Social rejection, or perceived social rejection (in other words it’s not really rejection, but all in our minds) can be hard. As humans we’re created to interact and desire to be included. Why else would people searching for connection join gangs? Even into adulthood social rejection, (or perceived social rejection) can be just as hard as it is for a child growing up. I’ve had my fair share of giving the secret, side-eye when co-workers didn’t invite me to lunch (knowing I bring my lunch). I’ve wondered when friends went on trips (that I knew I couldn’t afford anyway) why they didn’t invite me so I could at least say “no”. I’ve been “curious” when friends or family have had events and didn’t invite me that I probably wouldn’t have enjoyed, or couldn’t have attended anyway. The painful flipside of that is that I have had close family, and seasoned friends totally stop talking to me for perceiving to be excluded from things I hosted or was invited to…with no questions from them which would have allowed clarity.
Feeling rejection or convincing ourselves we’ve been rejected usually doesn’t start with its most recent scenario. It usually stems from something deeper and carries with it a maniacal array of mindgames. “Do they not like or love me”, “Is there something I’m not doing right?”, “Should I not trust people?”, “Do they like this person or that person more than they do me?”, “Do they not notice me?” or “Are they really fake people who don’t do what they say?” Those feelings are natural emotions that many humans experience at some point in life. We just have to be very careful in letting it live, especially allowing those feelings to change us in a negative way. Experiencing an emotion and being affected by or infected by an emotion and not healing from those emotions are two different things. However, often times we totally withdraw and shutdown (as in “don’t fool with them anymore”), become bitter, think or speak of the others badly, or cause division among other parties to feed our misery, and miss out on the beauty of the relationship in whatever state it’s supposed to be, with or without the ever-elusive invitation.
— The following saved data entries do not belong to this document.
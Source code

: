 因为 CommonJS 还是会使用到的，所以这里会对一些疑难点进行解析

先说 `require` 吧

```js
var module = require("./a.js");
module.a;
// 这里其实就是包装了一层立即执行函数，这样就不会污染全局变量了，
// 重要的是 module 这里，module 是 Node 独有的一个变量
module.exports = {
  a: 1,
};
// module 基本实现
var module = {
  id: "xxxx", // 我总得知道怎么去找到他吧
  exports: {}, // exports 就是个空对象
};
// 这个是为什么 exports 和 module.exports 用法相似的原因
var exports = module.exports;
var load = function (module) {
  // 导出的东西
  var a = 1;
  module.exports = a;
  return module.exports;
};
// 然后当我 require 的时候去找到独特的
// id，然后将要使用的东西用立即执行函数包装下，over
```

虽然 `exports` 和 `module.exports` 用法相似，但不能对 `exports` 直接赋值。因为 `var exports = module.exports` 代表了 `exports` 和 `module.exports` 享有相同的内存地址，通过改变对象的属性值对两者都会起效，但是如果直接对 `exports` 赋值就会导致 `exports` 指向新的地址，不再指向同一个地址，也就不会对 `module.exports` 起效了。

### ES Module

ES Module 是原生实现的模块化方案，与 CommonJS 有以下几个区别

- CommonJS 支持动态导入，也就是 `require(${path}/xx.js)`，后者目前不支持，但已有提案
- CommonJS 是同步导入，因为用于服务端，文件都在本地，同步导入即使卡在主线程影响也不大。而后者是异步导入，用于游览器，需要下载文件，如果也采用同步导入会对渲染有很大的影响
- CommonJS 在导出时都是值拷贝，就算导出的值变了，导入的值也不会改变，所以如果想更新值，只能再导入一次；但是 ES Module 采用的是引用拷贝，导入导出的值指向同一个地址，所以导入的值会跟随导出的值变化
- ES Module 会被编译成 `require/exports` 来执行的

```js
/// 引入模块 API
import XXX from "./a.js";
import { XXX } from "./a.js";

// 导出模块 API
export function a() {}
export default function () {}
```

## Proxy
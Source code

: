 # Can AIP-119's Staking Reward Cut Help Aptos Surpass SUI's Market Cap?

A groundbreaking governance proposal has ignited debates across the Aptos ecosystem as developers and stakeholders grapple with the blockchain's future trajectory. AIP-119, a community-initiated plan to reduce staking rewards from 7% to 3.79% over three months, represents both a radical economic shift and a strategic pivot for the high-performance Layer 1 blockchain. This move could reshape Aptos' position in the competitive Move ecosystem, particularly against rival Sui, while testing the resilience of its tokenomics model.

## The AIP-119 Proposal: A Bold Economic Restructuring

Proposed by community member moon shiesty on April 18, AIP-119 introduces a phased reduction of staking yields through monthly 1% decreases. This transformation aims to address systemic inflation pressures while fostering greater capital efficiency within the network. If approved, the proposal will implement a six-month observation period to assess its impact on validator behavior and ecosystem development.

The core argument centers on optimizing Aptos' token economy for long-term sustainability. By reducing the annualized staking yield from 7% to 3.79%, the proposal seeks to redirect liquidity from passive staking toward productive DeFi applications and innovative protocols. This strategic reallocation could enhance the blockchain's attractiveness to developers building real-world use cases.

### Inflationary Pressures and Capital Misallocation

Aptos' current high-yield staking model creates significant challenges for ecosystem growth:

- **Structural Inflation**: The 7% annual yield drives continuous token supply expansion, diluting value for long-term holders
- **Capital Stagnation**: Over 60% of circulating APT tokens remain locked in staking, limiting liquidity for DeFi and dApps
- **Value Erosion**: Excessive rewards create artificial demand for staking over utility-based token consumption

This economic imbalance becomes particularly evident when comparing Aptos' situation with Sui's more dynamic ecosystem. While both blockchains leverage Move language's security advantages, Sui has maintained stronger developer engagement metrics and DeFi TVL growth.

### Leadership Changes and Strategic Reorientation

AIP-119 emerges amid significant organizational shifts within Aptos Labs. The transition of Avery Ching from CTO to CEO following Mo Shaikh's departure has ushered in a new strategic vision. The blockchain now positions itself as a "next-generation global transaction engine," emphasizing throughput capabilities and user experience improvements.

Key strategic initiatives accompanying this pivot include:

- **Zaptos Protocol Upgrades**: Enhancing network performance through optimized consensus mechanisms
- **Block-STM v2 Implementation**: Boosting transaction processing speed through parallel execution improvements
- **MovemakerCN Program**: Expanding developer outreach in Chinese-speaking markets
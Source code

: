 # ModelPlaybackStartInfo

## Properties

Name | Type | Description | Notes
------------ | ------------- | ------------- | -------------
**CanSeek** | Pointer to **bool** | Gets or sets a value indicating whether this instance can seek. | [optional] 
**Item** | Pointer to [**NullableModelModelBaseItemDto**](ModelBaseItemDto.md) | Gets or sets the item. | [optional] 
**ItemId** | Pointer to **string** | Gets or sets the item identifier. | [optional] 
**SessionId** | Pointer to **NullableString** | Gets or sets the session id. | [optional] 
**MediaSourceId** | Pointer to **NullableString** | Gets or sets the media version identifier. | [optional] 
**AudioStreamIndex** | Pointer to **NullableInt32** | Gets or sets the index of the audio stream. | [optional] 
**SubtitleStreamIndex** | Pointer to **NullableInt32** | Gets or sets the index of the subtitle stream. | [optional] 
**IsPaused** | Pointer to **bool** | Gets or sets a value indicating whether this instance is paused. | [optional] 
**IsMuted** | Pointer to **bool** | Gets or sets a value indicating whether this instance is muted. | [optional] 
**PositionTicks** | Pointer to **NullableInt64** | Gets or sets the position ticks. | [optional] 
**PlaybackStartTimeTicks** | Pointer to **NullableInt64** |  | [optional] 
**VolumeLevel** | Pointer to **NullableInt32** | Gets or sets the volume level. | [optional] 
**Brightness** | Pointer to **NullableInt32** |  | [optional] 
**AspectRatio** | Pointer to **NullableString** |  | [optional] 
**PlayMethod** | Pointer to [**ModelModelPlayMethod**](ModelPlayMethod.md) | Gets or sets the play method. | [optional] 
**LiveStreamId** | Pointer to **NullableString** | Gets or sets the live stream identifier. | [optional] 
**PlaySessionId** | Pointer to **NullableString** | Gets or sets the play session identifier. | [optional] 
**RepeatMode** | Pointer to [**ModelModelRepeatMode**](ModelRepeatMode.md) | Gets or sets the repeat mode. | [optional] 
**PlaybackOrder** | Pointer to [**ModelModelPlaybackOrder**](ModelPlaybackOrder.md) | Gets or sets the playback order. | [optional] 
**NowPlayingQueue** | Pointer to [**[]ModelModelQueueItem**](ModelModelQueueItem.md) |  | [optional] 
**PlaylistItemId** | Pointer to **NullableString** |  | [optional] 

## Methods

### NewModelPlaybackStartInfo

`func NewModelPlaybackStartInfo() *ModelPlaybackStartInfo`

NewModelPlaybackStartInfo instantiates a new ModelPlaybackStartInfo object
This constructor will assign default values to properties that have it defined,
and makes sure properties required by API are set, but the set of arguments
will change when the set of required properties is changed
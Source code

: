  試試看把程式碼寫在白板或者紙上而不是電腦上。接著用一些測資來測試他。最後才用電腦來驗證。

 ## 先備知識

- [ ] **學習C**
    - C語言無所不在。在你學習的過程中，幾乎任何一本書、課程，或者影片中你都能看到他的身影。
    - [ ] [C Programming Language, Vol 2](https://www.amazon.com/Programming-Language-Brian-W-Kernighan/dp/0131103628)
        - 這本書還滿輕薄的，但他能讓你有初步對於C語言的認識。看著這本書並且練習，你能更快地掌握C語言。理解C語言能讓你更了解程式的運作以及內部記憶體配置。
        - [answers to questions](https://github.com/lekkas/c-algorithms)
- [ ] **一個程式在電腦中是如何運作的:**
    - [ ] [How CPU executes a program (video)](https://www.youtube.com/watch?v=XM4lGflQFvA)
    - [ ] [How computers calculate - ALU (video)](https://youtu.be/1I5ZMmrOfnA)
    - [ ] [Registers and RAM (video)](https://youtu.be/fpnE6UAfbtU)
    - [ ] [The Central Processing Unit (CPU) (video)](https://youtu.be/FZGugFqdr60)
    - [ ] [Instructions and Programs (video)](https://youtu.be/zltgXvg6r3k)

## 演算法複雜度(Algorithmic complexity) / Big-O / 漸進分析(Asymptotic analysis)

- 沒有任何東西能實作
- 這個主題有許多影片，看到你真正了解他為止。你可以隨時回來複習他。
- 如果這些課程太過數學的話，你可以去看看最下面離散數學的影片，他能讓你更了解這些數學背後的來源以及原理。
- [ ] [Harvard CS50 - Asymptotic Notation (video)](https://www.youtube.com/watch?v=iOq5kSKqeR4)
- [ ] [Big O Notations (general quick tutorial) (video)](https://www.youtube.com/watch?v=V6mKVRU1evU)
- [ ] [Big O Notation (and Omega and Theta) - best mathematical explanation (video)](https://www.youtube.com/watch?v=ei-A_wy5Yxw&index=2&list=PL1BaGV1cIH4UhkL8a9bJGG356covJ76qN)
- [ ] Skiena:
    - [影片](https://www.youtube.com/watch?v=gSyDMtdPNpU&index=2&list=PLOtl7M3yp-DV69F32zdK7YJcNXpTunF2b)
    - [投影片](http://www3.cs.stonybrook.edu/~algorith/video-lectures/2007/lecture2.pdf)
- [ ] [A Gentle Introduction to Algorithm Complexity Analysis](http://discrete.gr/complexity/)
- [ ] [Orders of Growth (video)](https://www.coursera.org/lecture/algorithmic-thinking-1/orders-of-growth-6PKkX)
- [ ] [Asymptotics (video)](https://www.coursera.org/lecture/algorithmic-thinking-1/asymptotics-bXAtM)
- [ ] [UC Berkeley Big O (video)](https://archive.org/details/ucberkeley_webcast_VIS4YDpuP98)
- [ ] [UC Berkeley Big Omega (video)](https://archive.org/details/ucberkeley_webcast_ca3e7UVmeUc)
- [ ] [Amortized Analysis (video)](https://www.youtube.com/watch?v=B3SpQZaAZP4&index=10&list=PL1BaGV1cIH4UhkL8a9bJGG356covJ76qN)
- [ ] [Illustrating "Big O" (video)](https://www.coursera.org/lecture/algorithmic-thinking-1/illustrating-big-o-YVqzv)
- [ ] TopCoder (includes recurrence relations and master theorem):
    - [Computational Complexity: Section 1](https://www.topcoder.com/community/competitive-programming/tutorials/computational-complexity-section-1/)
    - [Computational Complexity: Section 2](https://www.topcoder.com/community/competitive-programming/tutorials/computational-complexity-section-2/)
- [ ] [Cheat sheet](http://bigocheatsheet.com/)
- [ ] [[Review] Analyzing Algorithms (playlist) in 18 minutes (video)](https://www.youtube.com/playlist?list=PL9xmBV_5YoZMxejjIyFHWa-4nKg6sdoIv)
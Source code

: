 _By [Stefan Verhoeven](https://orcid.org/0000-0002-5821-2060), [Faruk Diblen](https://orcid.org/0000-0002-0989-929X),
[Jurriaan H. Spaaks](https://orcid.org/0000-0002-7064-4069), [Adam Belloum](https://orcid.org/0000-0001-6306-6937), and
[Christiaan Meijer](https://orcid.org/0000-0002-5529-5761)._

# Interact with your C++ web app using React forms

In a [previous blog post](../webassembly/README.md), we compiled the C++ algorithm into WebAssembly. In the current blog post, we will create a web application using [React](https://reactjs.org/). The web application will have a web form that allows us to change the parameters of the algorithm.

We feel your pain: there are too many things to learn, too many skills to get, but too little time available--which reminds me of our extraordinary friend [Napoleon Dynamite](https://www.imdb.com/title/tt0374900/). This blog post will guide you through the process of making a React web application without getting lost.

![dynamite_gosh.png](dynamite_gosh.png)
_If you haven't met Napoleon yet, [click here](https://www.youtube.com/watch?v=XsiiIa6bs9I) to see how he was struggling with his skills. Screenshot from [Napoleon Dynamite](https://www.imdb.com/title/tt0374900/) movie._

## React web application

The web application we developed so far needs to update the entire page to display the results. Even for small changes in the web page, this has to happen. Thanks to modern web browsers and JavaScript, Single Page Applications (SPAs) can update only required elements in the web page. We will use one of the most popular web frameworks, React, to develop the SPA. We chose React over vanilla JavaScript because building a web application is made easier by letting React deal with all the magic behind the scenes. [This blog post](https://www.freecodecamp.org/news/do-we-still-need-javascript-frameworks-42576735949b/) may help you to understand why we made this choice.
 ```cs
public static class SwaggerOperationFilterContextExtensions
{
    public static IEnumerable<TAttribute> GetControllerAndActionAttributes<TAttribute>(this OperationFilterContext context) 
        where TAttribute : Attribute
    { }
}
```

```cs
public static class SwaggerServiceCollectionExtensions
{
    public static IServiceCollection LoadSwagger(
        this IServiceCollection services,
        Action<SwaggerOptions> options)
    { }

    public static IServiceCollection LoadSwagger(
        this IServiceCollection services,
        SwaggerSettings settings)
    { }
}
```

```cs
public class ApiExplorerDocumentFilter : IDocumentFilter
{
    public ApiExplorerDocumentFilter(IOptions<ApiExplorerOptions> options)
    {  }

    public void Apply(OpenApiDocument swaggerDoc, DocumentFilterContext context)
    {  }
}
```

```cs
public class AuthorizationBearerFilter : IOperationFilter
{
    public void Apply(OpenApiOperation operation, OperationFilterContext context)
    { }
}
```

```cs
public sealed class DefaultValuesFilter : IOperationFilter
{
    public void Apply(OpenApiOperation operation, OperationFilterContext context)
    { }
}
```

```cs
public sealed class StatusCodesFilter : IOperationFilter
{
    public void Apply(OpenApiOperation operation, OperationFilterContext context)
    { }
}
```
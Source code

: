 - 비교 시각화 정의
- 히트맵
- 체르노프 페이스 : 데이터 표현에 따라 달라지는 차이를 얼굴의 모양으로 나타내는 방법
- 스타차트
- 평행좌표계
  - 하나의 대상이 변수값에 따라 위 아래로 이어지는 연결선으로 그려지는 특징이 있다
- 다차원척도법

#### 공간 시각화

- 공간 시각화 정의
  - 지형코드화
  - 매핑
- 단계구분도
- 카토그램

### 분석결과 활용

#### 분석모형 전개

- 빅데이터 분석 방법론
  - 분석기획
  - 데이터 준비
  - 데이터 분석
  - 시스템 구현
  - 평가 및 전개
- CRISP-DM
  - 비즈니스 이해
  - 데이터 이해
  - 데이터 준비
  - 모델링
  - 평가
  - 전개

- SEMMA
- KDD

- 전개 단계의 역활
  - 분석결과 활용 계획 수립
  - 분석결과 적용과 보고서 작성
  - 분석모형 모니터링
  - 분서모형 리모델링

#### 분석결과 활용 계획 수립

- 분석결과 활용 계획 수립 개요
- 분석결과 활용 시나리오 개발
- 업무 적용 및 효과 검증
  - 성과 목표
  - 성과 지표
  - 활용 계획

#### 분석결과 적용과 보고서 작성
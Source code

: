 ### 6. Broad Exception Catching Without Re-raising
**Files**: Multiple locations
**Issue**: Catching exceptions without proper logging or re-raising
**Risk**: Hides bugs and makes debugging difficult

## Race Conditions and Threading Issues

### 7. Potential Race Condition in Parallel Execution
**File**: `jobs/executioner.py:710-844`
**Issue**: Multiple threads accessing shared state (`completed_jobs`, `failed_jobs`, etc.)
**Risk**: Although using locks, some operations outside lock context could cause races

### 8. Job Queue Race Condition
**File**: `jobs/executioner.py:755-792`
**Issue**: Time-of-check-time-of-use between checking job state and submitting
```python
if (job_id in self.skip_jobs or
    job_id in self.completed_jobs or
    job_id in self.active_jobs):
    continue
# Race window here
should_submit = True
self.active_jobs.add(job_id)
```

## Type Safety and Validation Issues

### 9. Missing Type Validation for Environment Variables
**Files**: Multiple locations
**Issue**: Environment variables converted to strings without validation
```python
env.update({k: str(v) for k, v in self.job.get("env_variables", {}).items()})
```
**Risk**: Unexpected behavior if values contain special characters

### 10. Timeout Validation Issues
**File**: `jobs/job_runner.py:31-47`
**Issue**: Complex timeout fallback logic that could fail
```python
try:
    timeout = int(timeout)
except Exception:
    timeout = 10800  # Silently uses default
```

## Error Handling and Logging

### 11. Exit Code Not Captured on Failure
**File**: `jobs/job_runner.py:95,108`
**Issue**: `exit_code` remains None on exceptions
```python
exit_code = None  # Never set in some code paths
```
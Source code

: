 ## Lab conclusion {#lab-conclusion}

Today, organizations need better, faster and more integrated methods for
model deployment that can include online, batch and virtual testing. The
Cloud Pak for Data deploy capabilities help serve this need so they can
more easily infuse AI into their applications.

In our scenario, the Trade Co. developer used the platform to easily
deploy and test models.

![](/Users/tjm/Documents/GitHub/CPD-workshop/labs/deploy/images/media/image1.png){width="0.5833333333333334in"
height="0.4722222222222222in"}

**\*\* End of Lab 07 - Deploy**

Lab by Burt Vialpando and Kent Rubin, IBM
So what are some reasons we might be excluded?
- We can’t be involved in everything. My sister says, “Everything ain’t for everybody!”
- Sometimes people simply can’t afford it. Yes, we may just be one person, but one person and one plate might cost more than you know.
- There might not be enough room.
- God might know we didn’t need to be involved anyway.
- Some times are set aside for one-on-one interaction, ministry, business, or plain ol’ fun for a specific group for a specific reason.
- Some relationships are simply closer for a cause that has nothing to do with something being wrong with us.
- They really do like or love us, but simply choose to be with someone else during whatever setting it is that we are not a part of.
Just like the Holiday Skate Center party in the 80’s I’ve learned and accepted that there may be valid reasons why we aren’t involved in everything. My friend’s family could only have so many people at the party and when counting up her family, friends she’d had for years from school, church friends, softball team friends and so on there simply wasn’t room. Whew! Three decades later I feel so much better!
I’ve learned that the reasons we’re not included often have nothing to do with a person’s like or love for us. And if it does have to do with their like or love for us we should have enough of like and love for ourselves to deal with it the right way and love them anyway.